Exercise aim ▸
Among the entries that follow, the required portion opens with the line containing "Since digilib runs" and closes with the line containing "Sometimes there are". Give that portion again exactly, and nothing else.

Data provided ▸
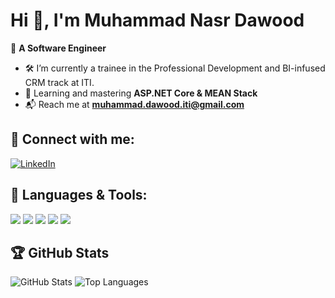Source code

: # Hi 👋, I'm Muhammad Nasr Dawood  
🚀 **A Software Engineer**  

- 🛠️ I’m currently a trainee in the Professional Development and BI-infused CRM track at ITI.
- 🌱 Learning and mastering **ASP.NET Core & MEAN Stack**  
- 📬 Reach me at **[muhammad.dawood.iti@gmail.com](mailto:muhammad.dawood.iti@gmail.com)**  

## 📌 Connect with me:  
[![LinkedIn](https://img.shields.io/badge/LinkedIn-blue?style=flat&logo=linkedin)](https://www.linkedin.com/in/cobrastrike)  

## 🔧 Languages & Tools:  
<p align="left">
  <img src="https://img.shields.io/badge/C%23-%23239120.svg?style=flat&logo=csharp&logoColor=white" />
  <img src="https://img.shields.io/badge/JavaScript-%23F7DF1E.svg?style=flat&logo=javascript&logoColor=black" />
  <img src="https://img.shields.io/badge/Node.js-%2343853D.svg?style=flat&logo=node.js&logoColor=white" />
  <img src="https://img.shields.io/badge/MongoDB-%2347A248.svg?style=flat&logo=mongodb&logoColor=white" />
  <img src="https://img.shields.io/badge/Angular-%23DD0031.svg?style=flat&logo=angular&logoColor=white" />
</p>  

## 🏆 GitHub Stats  
<p align="left">
  <img src="https://github-readme-stats.vercel.app/api?username=cobrastrike72&show_icons=true&theme=light" alt="GitHub Stats" />
  <img src="https://github-readme-stats.vercel.app/api/top-langs/?username=cobrastrike72&layout=compact&theme=light" alt="Top Languages" />
</p>
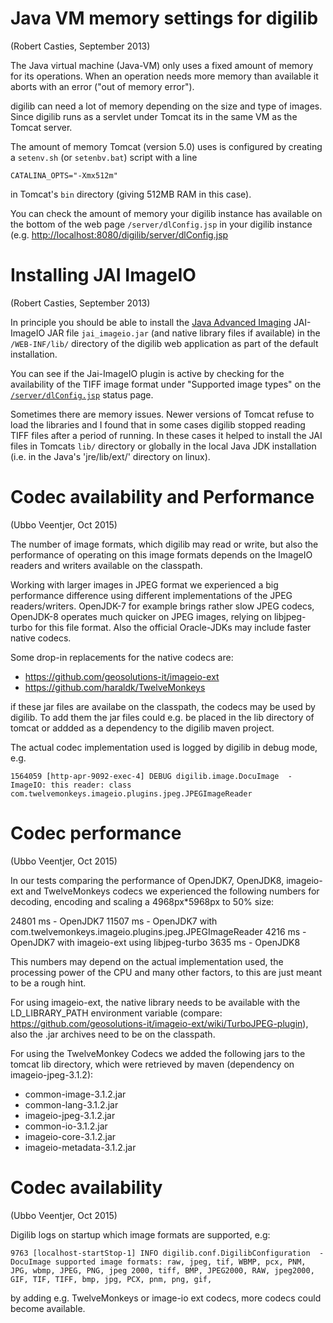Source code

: # Java VM memory settings for digilib

(Robert Casties, September 2013)

The Java virtual machine (Java-VM) only uses a fixed amount of memory for
its operations. When an operation needs more memory than available it aborts
with an error ("out of memory error").

digilib can need a lot of memory depending on the size and type of images.
Since digilib runs as a servlet under Tomcat its in the same VM as the Tomcat
server.

The amount of memory Tomcat (version 5.0) uses is configured by creating a
`setenv.sh` (or `setenbv.bat`) script with a line

    CATALINA_OPTS="-Xmx512m"

in Tomcat's `bin` directory (giving 512MB RAM in this case).

You can check the amount of memory your digilib instance has available on the
bottom of the web page `/server/dlConfig.jsp` in your digilib instance (e.g. 
<http://localhost:8080/digilib/server/dlConfig.jsp>

# Installing JAI ImageIO

(Robert Casties, September 2013)

In principle you should be able to install the 
[Java Advanced Imaging](http://java.sun.com/javase/technologies/desktop/media/jai/) JAI-ImageIO
JAR file `jai_imageio.jar` (and native
library files if available) in the `/WEB-INF/lib/` directory of the
digilib web application as part of the default installation.

You can see if the Jai-ImageIO plugin is active by checking for the 
availability of the TIFF image format under "Supported image types" on the 
[`/server/dlConfig.jsp`](http://localhost:8080/digilib/server/dlConfig.jsp)
status page.

Sometimes there are memory issues. Newer versions of Tomcat refuse to load
the libraries and I found that in some cases digilib stopped reading TIFF files
after a period of running. In these cases it helped to install the JAI files in 
Tomcats `lib/` directory or globally in the local Java JDK
installation (i.e. in the Java's 'jre/lib/ext/' directory on linux).

# Codec availability and Performance

(Ubbo Veentjer, Oct 2015)

The number of image formats, which digilib may read or write, but also the performance of operating on this image formats depends on the ImageIO readers and writers available on the classpath.

Working with larger images in JPEG format we experienced a big performance difference using different implementations of the JPEG readers/writers. OpenJDK-7 for example brings rather slow JPEG codecs, OpenJDK-8 operates much quicker on JPEG images, relying on libjpeg-turbo for this file format. Also the official Oracle-JDKs may include faster native codecs. 

Some drop-in replacements for the native codecs are:

* https://github.com/geosolutions-it/imageio-ext
* https://github.com/haraldk/TwelveMonkeys

if these jar files are availabe on the classpath, the codecs may be used by digilib. To add them the jar files could e.g. be placed in the lib directory of tomcat or addded as a dependency to the digilib maven project.

The actual codec implementation used is logged by digilib in debug mode, e.g.

    1564059 [http-apr-9092-exec-4] DEBUG digilib.image.DocuImage  - ImageIO: this reader: class com.twelvemonkeys.imageio.plugins.jpeg.JPEGImageReader

# Codec performance

(Ubbo Veentjer, Oct 2015)

In our tests comparing the performance of OpenJDK7, OpenJDK8, imageio-ext and TwelveMonkeys codecs we experienced the following numbers for decoding, encoding and scaling a 4968px*5968px to 50% size: 

24801 ms - OpenJDK7
11507 ms - OpenJDK7 with com.twelvemonkeys.imageio.plugins.jpeg.JPEGImageReader
4216 ms - OpenJDK7 with imageio-ext using libjpeg-turbo
3635 ms - OpenJDK8 

This numbers may depend on the actual implementation used, the processing power of the CPU and many other factors, to this are just meant to be a rough hint.

For using imageio-ext, the native library needs to be 
available with the LD_LIBRARY_PATH environment variable (compare: https://github.com/geosolutions-it/imageio-ext/wiki/TurboJPEG-plugin), also the .jar archives need to be on the classpath.

For using the TwelveMonkey Codecs we added the following jars to the tomcat lib directory, which were retrieved by maven (dependency on imageio-jpeg-3.1.2):

* common-image-3.1.2.jar
* common-lang-3.1.2.jar
* imageio-jpeg-3.1.2.jar
* common-io-3.1.2.jar
* imageio-core-3.1.2.jar
* imageio-metadata-3.1.2.jar


# Codec availability

(Ubbo Veentjer, Oct 2015)

Digilib logs on startup which image formats are supported, e.g: 

    9763 [localhost-startStop-1] INFO digilib.conf.DigilibConfiguration  - DocuImage supported image formats: raw, jpeg, tif, WBMP, pcx, PNM, JPG, wbmp, JPEG, PNG, jpeg 2000, tiff, BMP, JPEG2000, RAW, jpeg2000, GIF, TIF, TIFF, bmp, jpg, PCX, pnm, png, gif,

by adding e.g. TwelveMonkeys or image-io ext codecs, more codecs could become available.


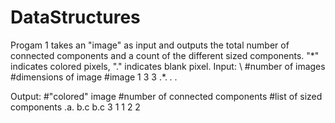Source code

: # DataStructures
Progam 1 takes an "image" as input and outputs the total number of connected components and a count of the different sized components. "\*" indicates colored pixels, "." indicates blank pixel.
Input: \\
#number of images
#dimensions of image
#image
1
3 3
.*.
*.*
*.*

Output:
#"colored" image
#number of connected components
#list of sized components
.a.
b.c
b.c
3
1 1
2 2
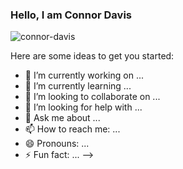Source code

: ### Hello, I am Connor Davis

<p align="left"> <img src="https://komarev.com/ghpvc/?username=connor-davis&label=Views&color=blue&style=matte" alt="connor-davis" /> </p>

Here are some ideas to get you started:

- 🔭 I’m currently working on ...
- 🌱 I’m currently learning ...
- 👯 I’m looking to collaborate on ...
- 🤔 I’m looking for help with ...
- 💬 Ask me about ...
- 📫 How to reach me: ...
- 😄 Pronouns: ...
- ⚡ Fun fact: ...
-->
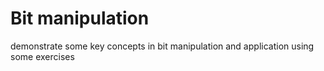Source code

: # Bit manipulation

demonstrate some key concepts in bit manipulation
and application using some exercises 
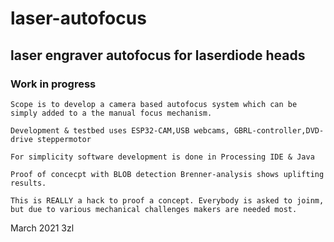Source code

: # laser-autofocus
## laser engraver autofocus for laserdiode heads

###  Work in progress

    Scope is to develop a camera based autofocus system which can be simply added to a the manual focus mechanism.

    Development & testbed uses ESP32-CAM,USB webcams, GBRL-controller,DVD-drive steppermotor

    For simplicity software development is done in Processing IDE & Java 

    Proof of concecpt with BLOB detection Brenner-analysis shows uplifting results.

    This is REALLY a hack to proof a concept. Everybody is asked to joinm, but due to various mechanical challenges makers are needed most.

March 2021 3zl
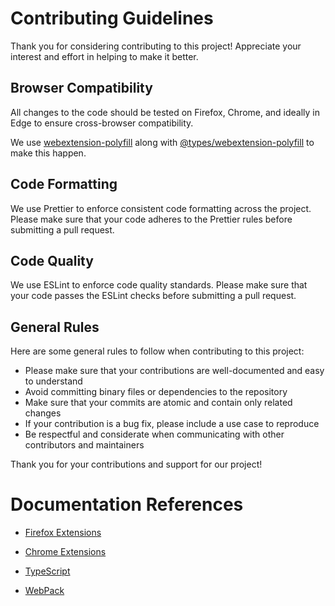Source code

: # Contributing Guidelines

Thank you for considering contributing to this project! Appreciate your interest and effort in helping to make it better.

## Browser Compatibility

All changes to the code should be tested on Firefox, Chrome, and ideally in Edge to ensure cross-browser compatibility.

We use [webextension-polyfill](https://github.com/mozilla/webextension-polyfill) along with [@types/webextension-polyfill](https://www.npmjs.com/package/@types/webextension-polyfill) to make this happen.

## Code Formatting

We use Prettier to enforce consistent code formatting across the project. Please make sure that your code adheres to the Prettier rules before submitting a pull request.

## Code Quality

We use ESLint to enforce code quality standards. Please make sure that your code passes the ESLint checks before submitting a pull request.

## General Rules

Here are some general rules to follow when contributing to this project:

- Please make sure that your contributions are well-documented and easy to understand
- Avoid committing binary files or dependencies to the repository
- Make sure that your commits are atomic and contain only related changes
- If your contribution is a bug fix, please include a use case to reproduce
- Be respectful and considerate when communicating with other contributors and maintainers

Thank you for your contributions and support for our project!

# Documentation References

- [Firefox Extensions](https://developer.mozilla.org/en-US/docs/Mozilla/Add-ons/WebExtensions)
- [Chrome Extensions](https://developer.chrome.com/docs/extensions/mv3/)

- [TypeScript](https://www.typescriptlang.org/docs/)
- [WebPack](https://webpack.js.org/concepts/)
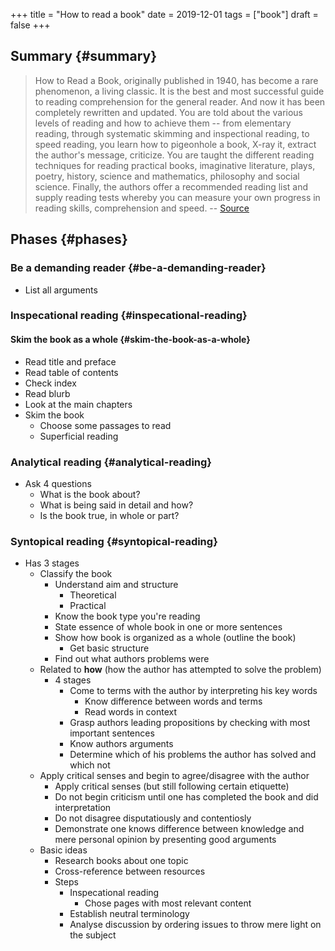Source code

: +++
title = "How to read a book"
date = 2019-12-01
tags = ["book"]
draft = false
+++

## Summary {#summary}

> How to Read a Book, originally published in 1940, has become a rare phenomenon, a living classic. It is the best and most successful guide to reading comprehension for the general reader. And now it has been completely rewritten and updated. You are told about the various levels of reading and how to achieve them -- from elementary reading, through systematic skimming and inspectional reading, to speed reading, you learn how to pigeonhole a book, X-ray it, extract the author's message, criticize. You are taught the different reading techniques for reading practical books, imaginative literature, plays, poetry, history, science and mathematics, philosophy and social science. Finally, the authors offer a recommended reading list and supply reading tests whereby you can measure your own progress in reading skills, comprehension and speed. -- [Source](https://www.goodreads.com/book/show/567610.How%5Fto%5FRead%5Fa%5FBook)


## Phases {#phases}


### Be a demanding reader {#be-a-demanding-reader}

-   List all arguments


### Inspecational reading {#inspecational-reading}


#### Skim the book as a whole {#skim-the-book-as-a-whole}

-   Read title and preface
-   Read table of contents
-   Check index
-   Read blurb
-   Look at the main chapters
-   Skim the book
    -   Choose some passages to read
    -   Superficial reading


### Analytical reading {#analytical-reading}

-   Ask 4 questions
    -   What is the book about?
    -   What is being said in detail and how?
    -   Is the book true, in whole or part?


### Syntopical reading {#syntopical-reading}

-   Has 3 stages
    -   Classify the book
        -   Understand aim and structure
            -   Theoretical
            -   Practical
        -   Know the book type you're reading
        -   State essence of whole book in one or more sentences
        -   Show how book is organized as a whole (outline the book)
            -   Get basic structure
        -   Find out what authors problems were
    -   Related to **how** (how the author has attempted to solve the problem)
        -   4 stages
            -   Come to terms with the author by interpreting his key words
                -   Know difference between words and terms
                -   Read words in context
            -   Grasp authors leading propositions by checking with most important sentences
            -   Know authors arguments
            -   Determine which of his problems the author has solved and which not
    -   Apply critical senses and begin to agree/disagree with the author
        -   Apply critical senses (but still following certain etiquette)
        -   Do not begin criticism until one has completed the book and did interpretation
        -   Do not disagree disputatiously and contentiosly
        -   Demonstrate one knows difference between knowledge and mere personal opinion by presenting good arguments
    -   Basic ideas
        -   Research books about one topic
        -   Cross-reference between resources
        -   Steps
            -   Inspecational reading
                -   Chose pages with most relevant content
            -   Establish neutral terminology
            -   Analyse discussion by ordering issues to throw mere light on the subject
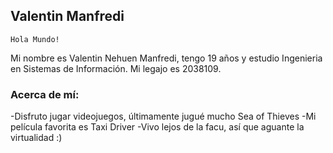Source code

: ## Valentin Manfredi
    Hola Mundo!
Mi nombre es Valentin Nehuen Manfredi, tengo 19 años y estudio Ingenieria en Sistemas de Información. Mi legajo es 2038109.

### Acerca de mí:
-Disfruto jugar videojuegos, últimamente jugué mucho Sea of Thieves
-Mi película favorita es Taxi Driver
-Vivo lejos de la facu, así que aguante la virtualidad :)
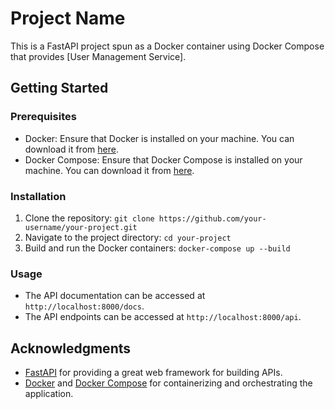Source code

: # Project Name

This is a FastAPI project spun as a Docker container using Docker Compose that provides [User Management Service].

## Getting Started

### Prerequisites

- Docker: Ensure that Docker is installed on your machine. You can download it from [here](https://www.docker.com/get-started).
- Docker Compose: Ensure that Docker Compose is installed on your machine. You can download it from [here](https://docs.docker.com/compose/install/).

### Installation

1. Clone the repository: `git clone https://github.com/your-username/your-project.git`
2. Navigate to the project directory: `cd your-project`
3. Build and run the Docker containers: `docker-compose up --build`

### Usage

- The API documentation can be accessed at `http://localhost:8000/docs`.
- The API endpoints can be accessed at `http://localhost:8000/api`.


## Acknowledgments

- [FastAPI](https://fastapi.tiangolo.com/) for providing a great web framework for building APIs.
- [Docker](https://www.docker.com/) and [Docker Compose](https://docs.docker.com/compose/) for containerizing and orchestrating the application.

Answer below ▸
Since digilib runs as a servlet under Tomcat its in the same VM as the Tomcat
server.

The amount of memory Tomcat (version 5.0) uses is configured by creating a
`setenv.sh` (or `setenbv.bat`) script with a line

    CATALINA_OPTS="-Xmx512m"

in Tomcat's `bin` directory (giving 512MB RAM in this case).

You can check the amount of memory your digilib instance has available on the
bottom of the web page `/server/dlConfig.jsp` in your digilib instance (e.g. 
<http://localhost:8080/digilib/server/dlConfig.jsp>

# Installing JAI ImageIO

(Robert Casties, September 2013)

In principle you should be able to install the 
[Java Advanced Imaging](http://java.sun.com/javase/technologies/desktop/media/jai/) JAI-ImageIO
JAR file `jai_imageio.jar` (and native
library files if available) in the `/WEB-INF/lib/` directory of the
digilib web application as part of the default installation.

You can see if the Jai-ImageIO plugin is active by checking for the 
availability of the TIFF image format under "Supported image types" on the 
[`/server/dlConfig.jsp`](http://localhost:8080/digilib/server/dlConfig.jsp)
status page.

Sometimes there are memory issues. Newer versions of Tomcat refuse to load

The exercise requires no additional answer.